Mary’s Rumspringa was to start in December, right after the eldest brother’s wedding. I cherished every word she spoke as she described the Amish tradition. I didn’t really understand how it worked, but I didn’t care. I’d wait. For her, I’d do anything.
She was still seventeen when we got married. Only Jeremiah attended the wedding; the rest of her family dutifully shunned her. We went to visit six months later with baby Hannah strapped in our car seat. Amos never left his bedroom. Micah received no better treatment when he arrived. But we had each other. Whatever happened, we vowed to each other on our wedding day, we’d have each other. We needed no other family to be happy.

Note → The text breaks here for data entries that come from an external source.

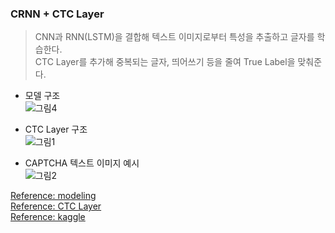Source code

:### CRNN + CTC Layer
> CNN과 RNN(LSTM)을 결합해 텍스트 이미지로부터 특성을 추출하고 글자를 학습한다.  
> CTC Layer를 추가해 중복되는 글자, 띄어쓰기 등을 줄여 True Label을 맞춰준다.  

- 모델 구조   
![그림4](https://user-images.githubusercontent.com/65157567/86538320-54c8c280-bf30-11ea-8ec0-61869ec1797b.png)  

- CTC Layer 구조  
![그림1](https://user-images.githubusercontent.com/65157567/86538350-8b9ed880-bf30-11ea-8aa6-897adcbd48ba.png)  

- CAPTCHA 텍스트 이미지 예시  
![그림2](https://user-images.githubusercontent.com/65157567/86538351-8d689c00-bf30-11ea-840f-51d82fc34a4e.png)  


[Reference: modeling](https://m.blog.naver.com/PostView.nhn?blogId=sogangori&logNo=221183469708&proxyReferer=https:%2F%2Fwww.google.com%2F)  
[Reference: CTC Layer](https://distill.pub/2017/ctc/)  
[Reference: kaggle](https://www.kaggle.com/aakashnain/building-a-captcha-ocr-in-tf2-0)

I remembered the day it happened. I was in the stockroom for Black and Decker in Rockvale when Mary called. Micah was running a fever and grabbing his ears, and she needed the Neon to take him to see Dr. Abbott. I told her the Hyundai was working fine, just strap him and Hannah into the back seat with their seatbelts. Mary had done fine learning the clutch last weekend; she was ready to drive the stick shift. She balked, asking me to come home and trade vehicles on my lunch break. I was planning to shoot hoops with my manager and ask him for a raise – couldn’t this wait until tomorrow? No. Couldn’t Mary drive the manual transmission? She didn’t feel comfortable. Couldn’t she call a friend to take her? She’d already tried.
I cursed under my breath and I heard Mary’s tone soften. She hated doing anything to make me angry. I always told her to fight for herself and not worry about me, but – if it meant I could parlay a game of 36 into an extra dollar per hour – I was willing to play that trump card this trick. I re-suggested she take the Excel to the mall and trade with me there. She blew a kiss through the telephone. I hung up and stretched my legs in preparation for my basketball showdown.
The clip clop of horse hooves pulled me from my daydream. Mercy. I wasn’t ready for this rush of nostalgia. I dabbed my face with a tissue when I heard a knock at the front door. Twice, then a pause, and once more. Just like yesterday.
I wasn’t going to answer it. Let the preacher spook my neighbors. Instead, in his unmistakable Pennsylvania Dutch accent, Amos Beiler announced, “Peter Scarsdale? I’ve come for you!”